▶ GIVEN RECORDS
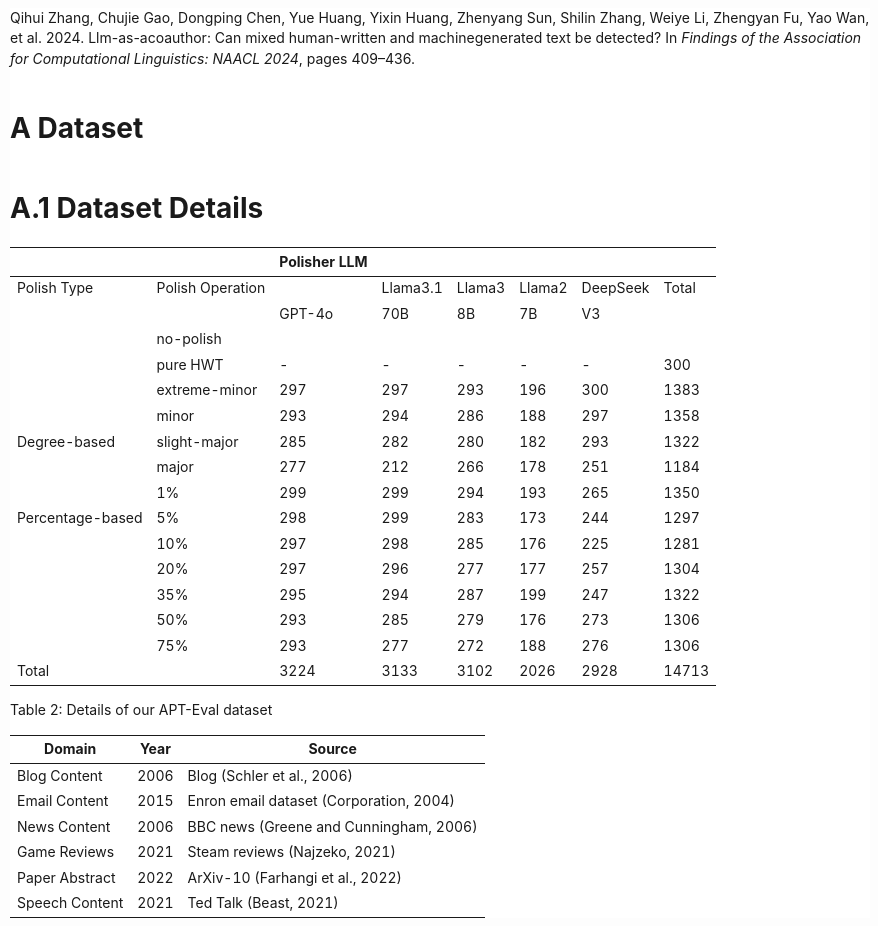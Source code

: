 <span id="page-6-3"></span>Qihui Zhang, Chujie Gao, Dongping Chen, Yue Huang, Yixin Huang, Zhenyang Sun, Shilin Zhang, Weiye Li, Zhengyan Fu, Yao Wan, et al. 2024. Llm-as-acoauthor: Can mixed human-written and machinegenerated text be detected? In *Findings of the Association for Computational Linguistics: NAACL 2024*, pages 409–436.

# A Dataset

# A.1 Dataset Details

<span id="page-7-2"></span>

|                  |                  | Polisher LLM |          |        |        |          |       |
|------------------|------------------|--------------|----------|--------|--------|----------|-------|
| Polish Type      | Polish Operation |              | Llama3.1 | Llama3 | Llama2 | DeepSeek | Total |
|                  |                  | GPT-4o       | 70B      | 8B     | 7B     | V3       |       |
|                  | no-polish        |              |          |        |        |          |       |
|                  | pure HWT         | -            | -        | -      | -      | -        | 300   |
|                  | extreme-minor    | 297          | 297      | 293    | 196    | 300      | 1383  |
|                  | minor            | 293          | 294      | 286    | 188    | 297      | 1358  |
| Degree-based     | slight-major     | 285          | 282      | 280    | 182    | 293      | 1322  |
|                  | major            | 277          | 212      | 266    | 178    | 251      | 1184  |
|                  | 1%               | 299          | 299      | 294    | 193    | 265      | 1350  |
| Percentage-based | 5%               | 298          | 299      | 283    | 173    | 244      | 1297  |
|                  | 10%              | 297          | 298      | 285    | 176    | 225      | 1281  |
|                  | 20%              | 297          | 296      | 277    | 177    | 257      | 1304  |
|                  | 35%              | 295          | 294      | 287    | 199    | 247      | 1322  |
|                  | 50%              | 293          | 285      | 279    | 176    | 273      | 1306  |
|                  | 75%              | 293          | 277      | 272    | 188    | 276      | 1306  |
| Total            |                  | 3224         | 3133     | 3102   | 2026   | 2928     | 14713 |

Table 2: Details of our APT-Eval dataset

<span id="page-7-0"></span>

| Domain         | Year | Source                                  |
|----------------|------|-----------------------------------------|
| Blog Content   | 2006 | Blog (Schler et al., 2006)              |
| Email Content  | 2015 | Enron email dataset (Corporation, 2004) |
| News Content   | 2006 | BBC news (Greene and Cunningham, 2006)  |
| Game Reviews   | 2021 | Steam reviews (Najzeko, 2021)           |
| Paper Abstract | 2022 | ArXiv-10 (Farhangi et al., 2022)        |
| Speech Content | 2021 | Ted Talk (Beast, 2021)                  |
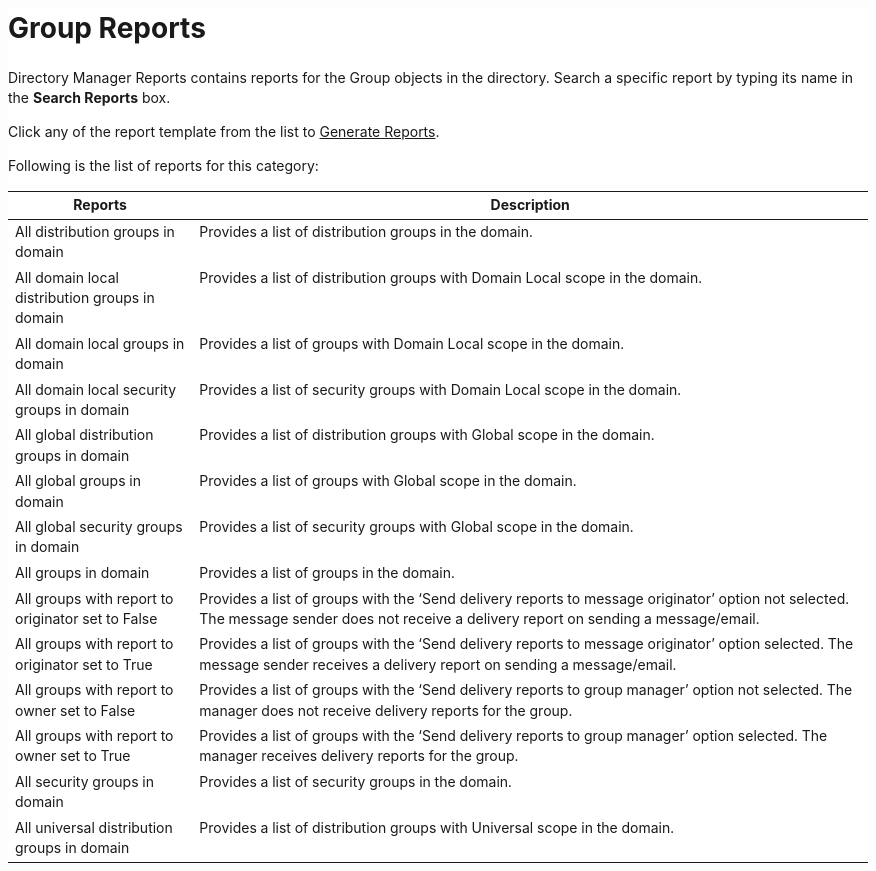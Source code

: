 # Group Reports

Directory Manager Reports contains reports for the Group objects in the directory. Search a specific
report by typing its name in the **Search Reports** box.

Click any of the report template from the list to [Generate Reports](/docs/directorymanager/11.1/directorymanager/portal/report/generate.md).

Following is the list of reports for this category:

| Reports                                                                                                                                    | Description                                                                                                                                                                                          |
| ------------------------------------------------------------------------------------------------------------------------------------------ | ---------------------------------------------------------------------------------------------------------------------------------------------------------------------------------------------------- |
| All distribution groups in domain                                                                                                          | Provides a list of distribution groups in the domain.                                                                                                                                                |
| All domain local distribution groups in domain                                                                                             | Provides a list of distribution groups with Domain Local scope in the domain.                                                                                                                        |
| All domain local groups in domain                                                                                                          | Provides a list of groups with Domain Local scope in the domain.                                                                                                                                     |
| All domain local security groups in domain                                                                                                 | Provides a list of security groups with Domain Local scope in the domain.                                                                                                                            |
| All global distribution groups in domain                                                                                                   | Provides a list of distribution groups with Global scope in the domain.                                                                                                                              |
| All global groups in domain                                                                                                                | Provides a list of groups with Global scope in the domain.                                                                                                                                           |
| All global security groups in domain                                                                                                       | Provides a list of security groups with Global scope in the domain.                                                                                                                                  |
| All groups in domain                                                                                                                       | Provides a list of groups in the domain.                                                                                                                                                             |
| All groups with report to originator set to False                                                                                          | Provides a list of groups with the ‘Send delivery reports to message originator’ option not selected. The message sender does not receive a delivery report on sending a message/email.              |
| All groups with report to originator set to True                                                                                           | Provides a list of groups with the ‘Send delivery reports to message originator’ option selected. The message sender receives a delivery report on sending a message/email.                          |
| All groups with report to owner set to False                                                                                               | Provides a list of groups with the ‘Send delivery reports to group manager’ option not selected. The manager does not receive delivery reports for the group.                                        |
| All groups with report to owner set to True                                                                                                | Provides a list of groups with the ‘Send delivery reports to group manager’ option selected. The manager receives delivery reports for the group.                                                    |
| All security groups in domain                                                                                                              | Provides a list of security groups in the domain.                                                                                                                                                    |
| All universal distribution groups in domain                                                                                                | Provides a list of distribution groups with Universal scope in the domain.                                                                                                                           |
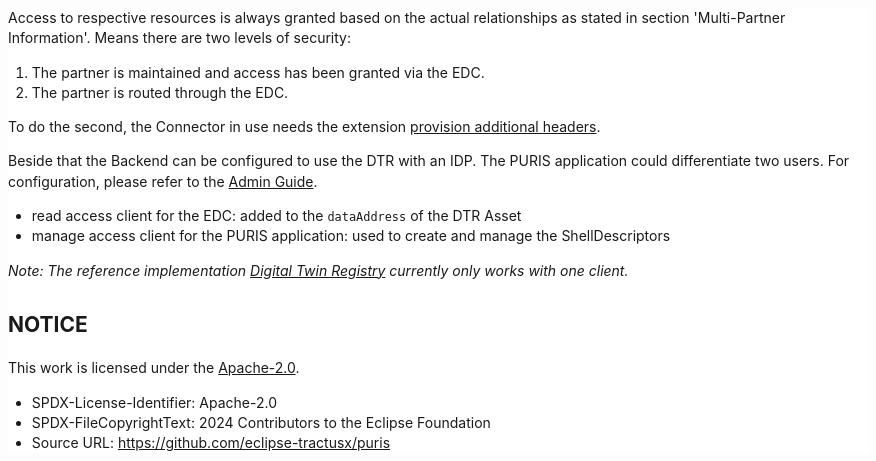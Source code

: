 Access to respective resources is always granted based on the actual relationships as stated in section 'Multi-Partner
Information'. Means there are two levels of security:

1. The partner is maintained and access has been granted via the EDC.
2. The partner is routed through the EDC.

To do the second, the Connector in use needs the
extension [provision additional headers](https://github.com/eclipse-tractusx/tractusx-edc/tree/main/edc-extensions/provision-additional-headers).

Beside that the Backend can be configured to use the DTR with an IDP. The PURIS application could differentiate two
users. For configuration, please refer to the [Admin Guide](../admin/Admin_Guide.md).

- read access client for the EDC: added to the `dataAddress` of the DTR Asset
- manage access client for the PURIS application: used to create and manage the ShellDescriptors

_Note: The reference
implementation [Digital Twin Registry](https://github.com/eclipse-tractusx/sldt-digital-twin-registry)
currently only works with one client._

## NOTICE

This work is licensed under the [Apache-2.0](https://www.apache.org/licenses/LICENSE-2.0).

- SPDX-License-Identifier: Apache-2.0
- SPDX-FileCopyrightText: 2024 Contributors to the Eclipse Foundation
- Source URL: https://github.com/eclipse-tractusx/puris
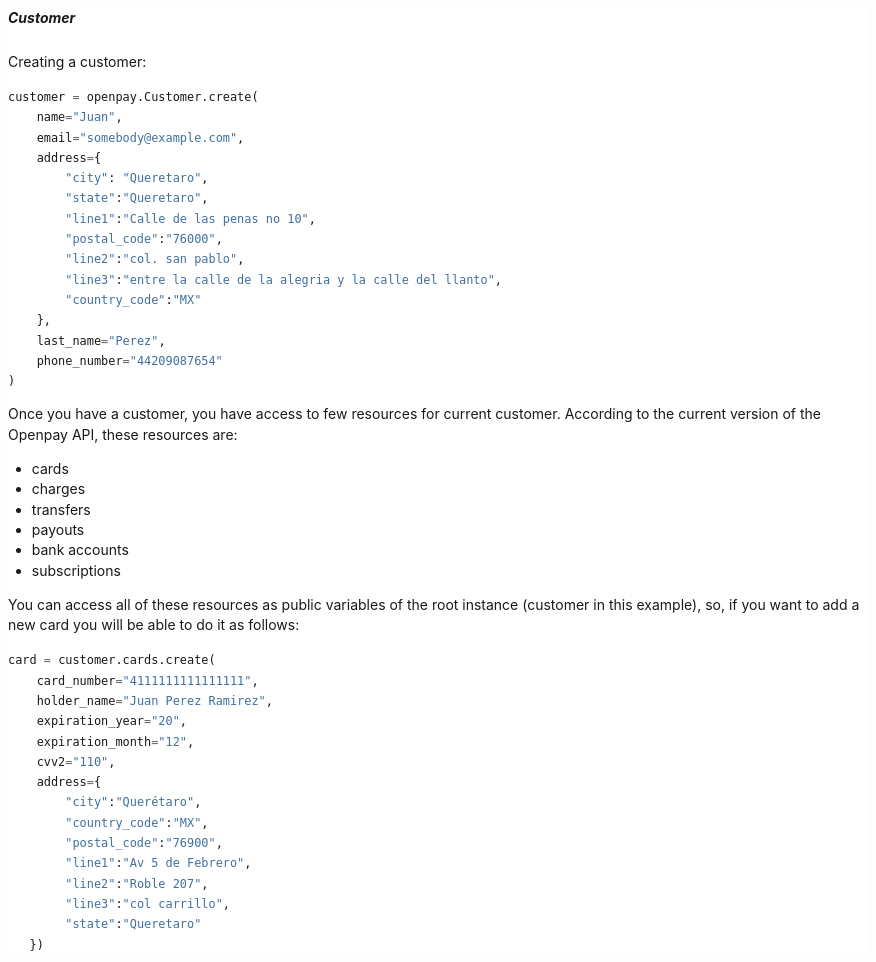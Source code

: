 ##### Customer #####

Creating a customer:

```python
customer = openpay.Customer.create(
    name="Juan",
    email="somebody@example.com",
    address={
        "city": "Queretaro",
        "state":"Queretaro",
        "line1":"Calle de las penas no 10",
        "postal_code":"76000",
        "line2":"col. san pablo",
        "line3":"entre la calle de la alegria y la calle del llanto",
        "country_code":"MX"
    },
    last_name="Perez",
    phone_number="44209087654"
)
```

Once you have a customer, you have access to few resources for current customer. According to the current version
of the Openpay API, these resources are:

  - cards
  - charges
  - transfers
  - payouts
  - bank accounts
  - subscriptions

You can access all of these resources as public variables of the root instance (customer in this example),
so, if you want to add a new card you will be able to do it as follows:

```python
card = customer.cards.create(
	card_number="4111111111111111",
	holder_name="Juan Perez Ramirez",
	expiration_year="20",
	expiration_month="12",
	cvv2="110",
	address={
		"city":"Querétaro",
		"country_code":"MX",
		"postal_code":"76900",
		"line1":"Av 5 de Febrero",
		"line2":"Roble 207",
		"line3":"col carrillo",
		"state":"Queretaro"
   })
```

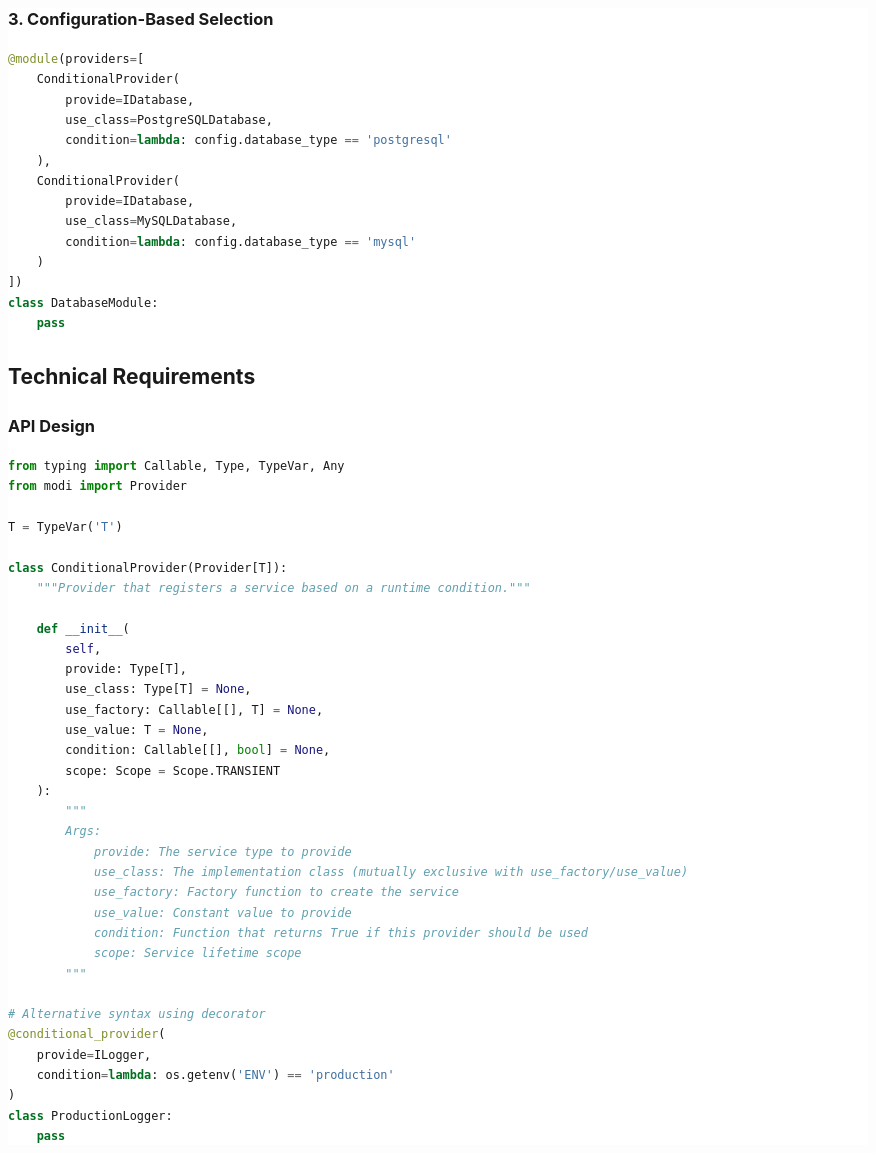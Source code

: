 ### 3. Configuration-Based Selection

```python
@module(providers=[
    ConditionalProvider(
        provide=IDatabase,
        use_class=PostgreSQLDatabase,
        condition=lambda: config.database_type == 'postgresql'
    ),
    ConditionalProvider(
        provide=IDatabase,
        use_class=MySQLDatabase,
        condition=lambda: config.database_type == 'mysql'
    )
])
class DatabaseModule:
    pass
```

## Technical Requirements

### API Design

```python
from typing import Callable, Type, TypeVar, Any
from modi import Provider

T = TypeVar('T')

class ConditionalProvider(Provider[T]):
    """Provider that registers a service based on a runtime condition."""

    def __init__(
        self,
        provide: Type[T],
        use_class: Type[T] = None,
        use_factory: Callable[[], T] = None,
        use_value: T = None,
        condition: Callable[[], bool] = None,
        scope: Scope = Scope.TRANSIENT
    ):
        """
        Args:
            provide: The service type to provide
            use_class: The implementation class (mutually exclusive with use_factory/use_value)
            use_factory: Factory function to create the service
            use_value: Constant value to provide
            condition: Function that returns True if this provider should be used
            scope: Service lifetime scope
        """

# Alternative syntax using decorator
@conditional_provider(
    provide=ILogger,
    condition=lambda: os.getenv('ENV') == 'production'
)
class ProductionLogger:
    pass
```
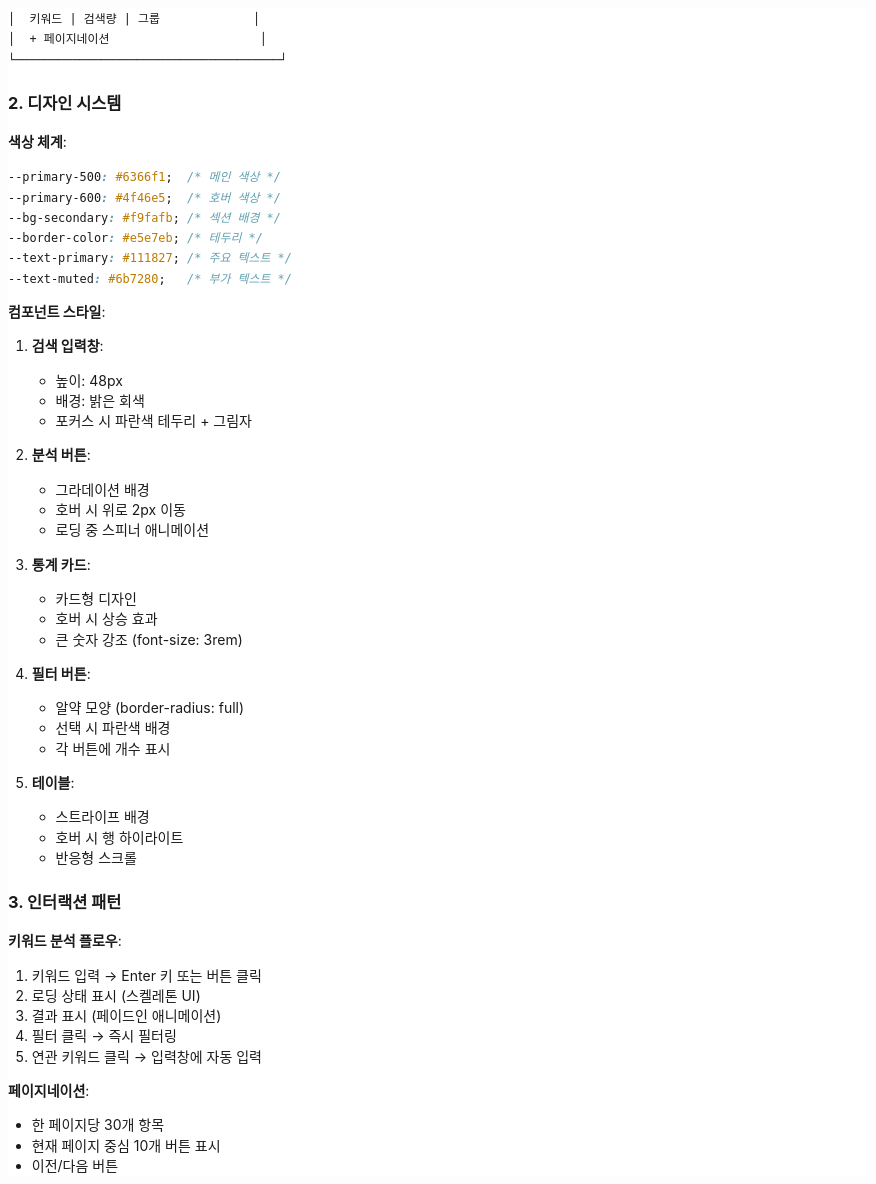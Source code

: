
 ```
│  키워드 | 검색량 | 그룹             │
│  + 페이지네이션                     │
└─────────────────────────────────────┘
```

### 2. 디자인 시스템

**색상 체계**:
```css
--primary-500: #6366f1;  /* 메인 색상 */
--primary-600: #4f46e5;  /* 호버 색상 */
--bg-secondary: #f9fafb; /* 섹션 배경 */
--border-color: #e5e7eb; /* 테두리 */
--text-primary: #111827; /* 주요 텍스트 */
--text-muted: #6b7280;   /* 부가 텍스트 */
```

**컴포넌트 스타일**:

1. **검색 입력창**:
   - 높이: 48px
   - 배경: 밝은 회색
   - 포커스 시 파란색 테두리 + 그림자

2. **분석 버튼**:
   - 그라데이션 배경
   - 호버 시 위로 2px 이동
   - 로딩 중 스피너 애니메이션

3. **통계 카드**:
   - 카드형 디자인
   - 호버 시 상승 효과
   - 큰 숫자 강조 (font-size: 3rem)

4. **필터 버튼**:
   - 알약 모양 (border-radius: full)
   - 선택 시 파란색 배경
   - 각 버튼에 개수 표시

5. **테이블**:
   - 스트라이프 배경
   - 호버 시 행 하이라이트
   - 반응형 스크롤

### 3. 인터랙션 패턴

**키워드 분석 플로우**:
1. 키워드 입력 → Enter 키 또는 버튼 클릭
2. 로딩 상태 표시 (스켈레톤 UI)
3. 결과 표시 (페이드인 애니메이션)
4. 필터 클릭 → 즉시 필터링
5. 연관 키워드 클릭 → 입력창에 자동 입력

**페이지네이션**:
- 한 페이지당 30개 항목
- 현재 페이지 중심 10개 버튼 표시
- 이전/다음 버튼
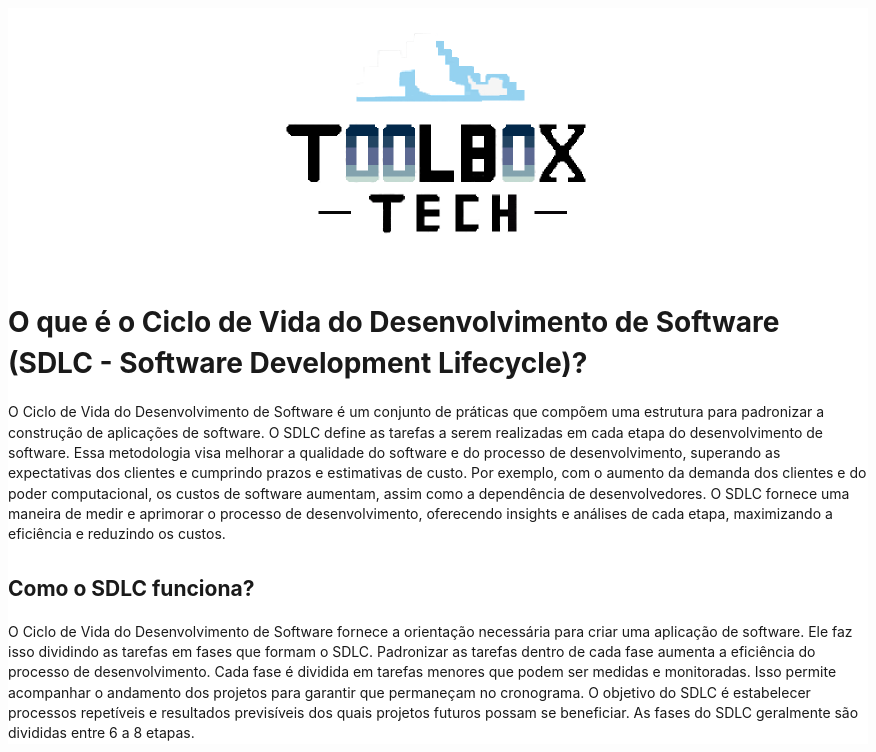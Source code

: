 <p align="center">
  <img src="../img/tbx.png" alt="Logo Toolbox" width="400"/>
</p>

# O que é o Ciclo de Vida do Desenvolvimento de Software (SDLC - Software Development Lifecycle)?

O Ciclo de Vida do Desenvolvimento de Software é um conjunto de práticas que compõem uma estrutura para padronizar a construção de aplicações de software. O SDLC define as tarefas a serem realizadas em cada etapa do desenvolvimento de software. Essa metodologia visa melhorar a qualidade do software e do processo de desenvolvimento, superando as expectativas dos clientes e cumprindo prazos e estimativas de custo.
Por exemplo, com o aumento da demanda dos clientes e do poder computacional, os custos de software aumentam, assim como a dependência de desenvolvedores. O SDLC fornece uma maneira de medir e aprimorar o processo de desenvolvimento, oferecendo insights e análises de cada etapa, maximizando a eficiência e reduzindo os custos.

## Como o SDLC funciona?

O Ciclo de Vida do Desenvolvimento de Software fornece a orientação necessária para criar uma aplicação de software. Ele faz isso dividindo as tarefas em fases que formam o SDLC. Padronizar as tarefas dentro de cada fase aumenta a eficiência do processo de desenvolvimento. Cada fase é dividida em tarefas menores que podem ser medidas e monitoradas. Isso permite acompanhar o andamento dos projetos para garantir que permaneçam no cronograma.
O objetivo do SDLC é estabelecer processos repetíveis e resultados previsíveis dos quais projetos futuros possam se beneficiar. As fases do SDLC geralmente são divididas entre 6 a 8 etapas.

▶ DIRECTIONS FOR THIS TASK
Copy every line of the listing where the word "import" appears.

▶ REPLY
from typing import Callable, Type, TypeVar, Any
from modi import Provider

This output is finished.